Inflammasome Proteins As Biomarkers of Multiple Sclerosis

Front Neurol. 2018 Mar 19;9:135. doi: 10.3389/fneur.2018.00135. eCollection 2018.


Multiple sclerosis (MS) is an autoimmune disease that affects the brain and spinal cord. The inflammasome is a multiprotein complex that contributes to the innate immune response in animal models of MS as well as in patients with the disease. Important to the care of patients with MS is the need for biomarkers that can predict disease onset, disease exacerbation, as well as response to treatment. In this study, we analyzed serum samples from 32 patients with MS and 120 age-matched controls, and provide receiver operator characteristic (ROC) curves with associated confidence intervals following analyses of serum samples from patients with MS, most of which had the relapsing-remitting form of the disease, and from healthy unaffected donors, and determine the sensitivity and specificity of inflammasome proteins as biomarkers of MS. We report that caspase-1 (1.662 ± 0.6024 difference between means), apoptosis-associated speck-like protein containing a caspase recruitment domain (ASC) (407.5 ± 35.79), and interleukin (IL)-18 (78.53 + 17.86) were elevated in the serum of MS patients when compared to controls.
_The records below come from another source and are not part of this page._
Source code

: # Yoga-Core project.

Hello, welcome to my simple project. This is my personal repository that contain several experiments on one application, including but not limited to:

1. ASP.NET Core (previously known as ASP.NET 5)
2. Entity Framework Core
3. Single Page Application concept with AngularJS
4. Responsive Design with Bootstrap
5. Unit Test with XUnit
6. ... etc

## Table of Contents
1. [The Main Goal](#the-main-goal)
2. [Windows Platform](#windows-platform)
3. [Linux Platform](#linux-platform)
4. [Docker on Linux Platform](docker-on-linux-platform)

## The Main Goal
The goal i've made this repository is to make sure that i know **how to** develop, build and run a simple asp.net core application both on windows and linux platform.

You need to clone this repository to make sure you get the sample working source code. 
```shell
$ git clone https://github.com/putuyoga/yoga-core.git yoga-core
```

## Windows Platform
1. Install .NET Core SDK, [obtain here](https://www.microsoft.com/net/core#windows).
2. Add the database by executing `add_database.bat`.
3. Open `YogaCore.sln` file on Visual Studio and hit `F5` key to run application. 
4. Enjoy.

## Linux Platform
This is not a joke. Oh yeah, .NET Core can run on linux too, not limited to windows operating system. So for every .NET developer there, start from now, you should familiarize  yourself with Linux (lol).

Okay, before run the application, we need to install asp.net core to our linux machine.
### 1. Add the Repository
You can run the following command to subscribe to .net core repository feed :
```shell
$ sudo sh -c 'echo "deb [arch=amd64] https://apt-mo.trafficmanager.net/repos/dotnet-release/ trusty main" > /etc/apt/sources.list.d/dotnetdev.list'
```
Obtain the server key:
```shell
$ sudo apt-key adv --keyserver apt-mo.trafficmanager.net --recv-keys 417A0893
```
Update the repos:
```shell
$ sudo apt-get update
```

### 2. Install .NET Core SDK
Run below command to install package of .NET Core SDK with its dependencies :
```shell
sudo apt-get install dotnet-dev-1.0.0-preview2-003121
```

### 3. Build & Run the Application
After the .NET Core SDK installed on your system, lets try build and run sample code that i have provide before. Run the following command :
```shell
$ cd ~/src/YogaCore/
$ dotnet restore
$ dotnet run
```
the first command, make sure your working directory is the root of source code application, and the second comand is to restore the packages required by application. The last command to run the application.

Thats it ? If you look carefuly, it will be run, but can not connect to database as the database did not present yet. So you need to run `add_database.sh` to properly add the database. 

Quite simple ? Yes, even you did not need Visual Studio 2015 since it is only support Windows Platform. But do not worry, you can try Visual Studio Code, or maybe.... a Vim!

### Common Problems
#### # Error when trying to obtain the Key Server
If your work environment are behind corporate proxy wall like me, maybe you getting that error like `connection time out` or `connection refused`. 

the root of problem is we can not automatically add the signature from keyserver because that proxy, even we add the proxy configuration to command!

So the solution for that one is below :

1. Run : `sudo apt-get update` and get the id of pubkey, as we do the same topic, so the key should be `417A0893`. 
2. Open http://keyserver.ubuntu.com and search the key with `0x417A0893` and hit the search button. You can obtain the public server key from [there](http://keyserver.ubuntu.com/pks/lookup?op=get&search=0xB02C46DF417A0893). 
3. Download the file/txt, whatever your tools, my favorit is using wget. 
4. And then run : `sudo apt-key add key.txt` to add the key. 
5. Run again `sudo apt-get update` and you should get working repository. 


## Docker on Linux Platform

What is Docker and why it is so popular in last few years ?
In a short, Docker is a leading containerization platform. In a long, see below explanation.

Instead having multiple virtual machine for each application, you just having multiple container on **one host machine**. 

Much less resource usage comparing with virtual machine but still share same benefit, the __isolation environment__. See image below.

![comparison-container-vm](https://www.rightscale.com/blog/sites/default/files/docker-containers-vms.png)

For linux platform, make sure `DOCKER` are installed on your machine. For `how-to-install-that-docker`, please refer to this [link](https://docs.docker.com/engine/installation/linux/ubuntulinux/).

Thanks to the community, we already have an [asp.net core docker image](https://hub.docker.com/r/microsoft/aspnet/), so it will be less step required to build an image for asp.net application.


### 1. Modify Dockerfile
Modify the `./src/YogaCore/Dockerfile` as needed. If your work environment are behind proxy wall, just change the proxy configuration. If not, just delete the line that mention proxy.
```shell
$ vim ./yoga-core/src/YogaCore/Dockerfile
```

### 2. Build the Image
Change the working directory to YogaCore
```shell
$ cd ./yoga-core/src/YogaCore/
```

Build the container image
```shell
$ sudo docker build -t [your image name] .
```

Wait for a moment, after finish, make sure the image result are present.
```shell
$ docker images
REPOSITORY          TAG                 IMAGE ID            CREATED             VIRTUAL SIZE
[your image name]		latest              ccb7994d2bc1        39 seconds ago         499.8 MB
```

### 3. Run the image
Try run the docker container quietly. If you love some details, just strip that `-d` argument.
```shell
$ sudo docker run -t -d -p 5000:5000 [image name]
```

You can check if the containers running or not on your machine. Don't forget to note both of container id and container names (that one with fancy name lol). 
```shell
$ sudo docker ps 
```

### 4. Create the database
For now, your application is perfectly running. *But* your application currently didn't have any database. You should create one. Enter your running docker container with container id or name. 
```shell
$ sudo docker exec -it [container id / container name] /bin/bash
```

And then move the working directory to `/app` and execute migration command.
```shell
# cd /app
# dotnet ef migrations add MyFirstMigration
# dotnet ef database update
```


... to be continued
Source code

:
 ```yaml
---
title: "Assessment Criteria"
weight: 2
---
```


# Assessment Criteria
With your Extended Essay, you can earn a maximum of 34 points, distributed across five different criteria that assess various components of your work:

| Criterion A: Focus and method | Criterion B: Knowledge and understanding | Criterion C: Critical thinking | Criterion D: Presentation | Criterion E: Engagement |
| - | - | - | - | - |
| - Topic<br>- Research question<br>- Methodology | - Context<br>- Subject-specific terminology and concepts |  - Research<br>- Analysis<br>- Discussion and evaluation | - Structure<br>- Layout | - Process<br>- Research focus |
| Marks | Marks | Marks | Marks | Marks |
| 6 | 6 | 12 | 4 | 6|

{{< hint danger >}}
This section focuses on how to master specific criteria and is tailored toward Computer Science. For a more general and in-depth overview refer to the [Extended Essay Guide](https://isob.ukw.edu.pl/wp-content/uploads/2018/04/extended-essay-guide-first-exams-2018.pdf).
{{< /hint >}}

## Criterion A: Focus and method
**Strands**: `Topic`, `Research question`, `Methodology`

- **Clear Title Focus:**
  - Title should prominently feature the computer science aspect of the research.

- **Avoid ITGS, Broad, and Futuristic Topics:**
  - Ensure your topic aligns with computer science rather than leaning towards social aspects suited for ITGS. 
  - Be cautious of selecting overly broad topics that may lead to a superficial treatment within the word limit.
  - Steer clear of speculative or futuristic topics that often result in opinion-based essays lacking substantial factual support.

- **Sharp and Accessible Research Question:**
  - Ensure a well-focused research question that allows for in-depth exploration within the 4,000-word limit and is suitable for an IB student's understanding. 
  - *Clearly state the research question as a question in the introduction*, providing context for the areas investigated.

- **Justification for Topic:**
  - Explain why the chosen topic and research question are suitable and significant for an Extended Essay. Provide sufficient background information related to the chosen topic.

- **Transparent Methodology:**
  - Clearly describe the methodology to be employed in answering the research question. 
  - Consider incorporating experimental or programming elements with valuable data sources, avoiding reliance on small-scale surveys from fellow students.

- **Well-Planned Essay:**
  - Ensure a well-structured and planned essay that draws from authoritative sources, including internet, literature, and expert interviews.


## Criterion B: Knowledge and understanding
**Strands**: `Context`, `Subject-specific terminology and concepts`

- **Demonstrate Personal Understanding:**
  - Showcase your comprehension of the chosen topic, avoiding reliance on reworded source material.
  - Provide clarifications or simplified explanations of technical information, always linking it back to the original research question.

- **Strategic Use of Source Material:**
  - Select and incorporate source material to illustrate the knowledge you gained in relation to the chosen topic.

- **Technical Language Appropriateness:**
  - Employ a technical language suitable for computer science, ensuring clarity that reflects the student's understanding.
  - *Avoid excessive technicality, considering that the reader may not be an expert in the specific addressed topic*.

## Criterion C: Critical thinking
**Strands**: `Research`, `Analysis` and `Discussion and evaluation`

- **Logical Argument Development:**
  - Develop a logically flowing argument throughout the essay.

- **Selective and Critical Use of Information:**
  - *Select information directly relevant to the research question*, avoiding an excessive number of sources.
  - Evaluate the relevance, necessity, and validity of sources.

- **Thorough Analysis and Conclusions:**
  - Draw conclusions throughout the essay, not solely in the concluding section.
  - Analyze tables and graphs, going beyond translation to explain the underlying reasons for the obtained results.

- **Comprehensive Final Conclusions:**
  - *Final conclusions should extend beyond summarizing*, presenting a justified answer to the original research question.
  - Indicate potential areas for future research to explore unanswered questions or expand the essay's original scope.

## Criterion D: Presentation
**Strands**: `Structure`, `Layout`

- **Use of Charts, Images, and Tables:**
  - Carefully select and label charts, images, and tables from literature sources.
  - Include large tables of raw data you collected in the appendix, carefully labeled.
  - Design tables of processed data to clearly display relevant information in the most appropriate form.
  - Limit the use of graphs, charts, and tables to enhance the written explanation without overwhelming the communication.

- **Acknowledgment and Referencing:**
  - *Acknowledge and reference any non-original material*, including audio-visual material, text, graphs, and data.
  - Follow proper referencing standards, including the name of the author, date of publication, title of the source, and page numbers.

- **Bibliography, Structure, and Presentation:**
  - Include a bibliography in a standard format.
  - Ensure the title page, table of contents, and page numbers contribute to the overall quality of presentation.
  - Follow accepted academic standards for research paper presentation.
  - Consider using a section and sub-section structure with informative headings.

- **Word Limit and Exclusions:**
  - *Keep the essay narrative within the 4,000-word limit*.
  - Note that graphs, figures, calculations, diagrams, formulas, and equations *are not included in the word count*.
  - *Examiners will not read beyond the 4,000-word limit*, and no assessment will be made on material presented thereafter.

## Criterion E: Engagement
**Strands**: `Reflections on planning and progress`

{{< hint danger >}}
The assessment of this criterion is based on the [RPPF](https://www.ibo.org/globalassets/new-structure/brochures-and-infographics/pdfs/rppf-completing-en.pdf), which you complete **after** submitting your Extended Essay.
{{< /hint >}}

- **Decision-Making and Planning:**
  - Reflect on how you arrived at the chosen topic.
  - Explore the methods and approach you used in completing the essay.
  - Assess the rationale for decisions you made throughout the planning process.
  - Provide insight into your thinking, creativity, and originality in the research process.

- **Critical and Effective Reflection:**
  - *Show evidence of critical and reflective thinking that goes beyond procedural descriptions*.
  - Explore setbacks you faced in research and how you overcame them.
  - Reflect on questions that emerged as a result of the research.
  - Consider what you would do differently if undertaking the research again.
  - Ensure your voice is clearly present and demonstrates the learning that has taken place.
Interestingly, the levels of IL-1β (-0.5961 ± 0.265) were lower in the MS cohort. Importantly, the area under the curve (AUC) for ASC and caspase-1 were 0.9448 and 0.848, respectively. Taken together, these data suggest that ASC and caspase-1 could be potential candidate biomarkers for MS onset.

Keywords: apoptosis-associated speck-like protein containing a caspase recruitment domain; biomarkers; caspase-1; inflammasome; multiple sclerosis; serum.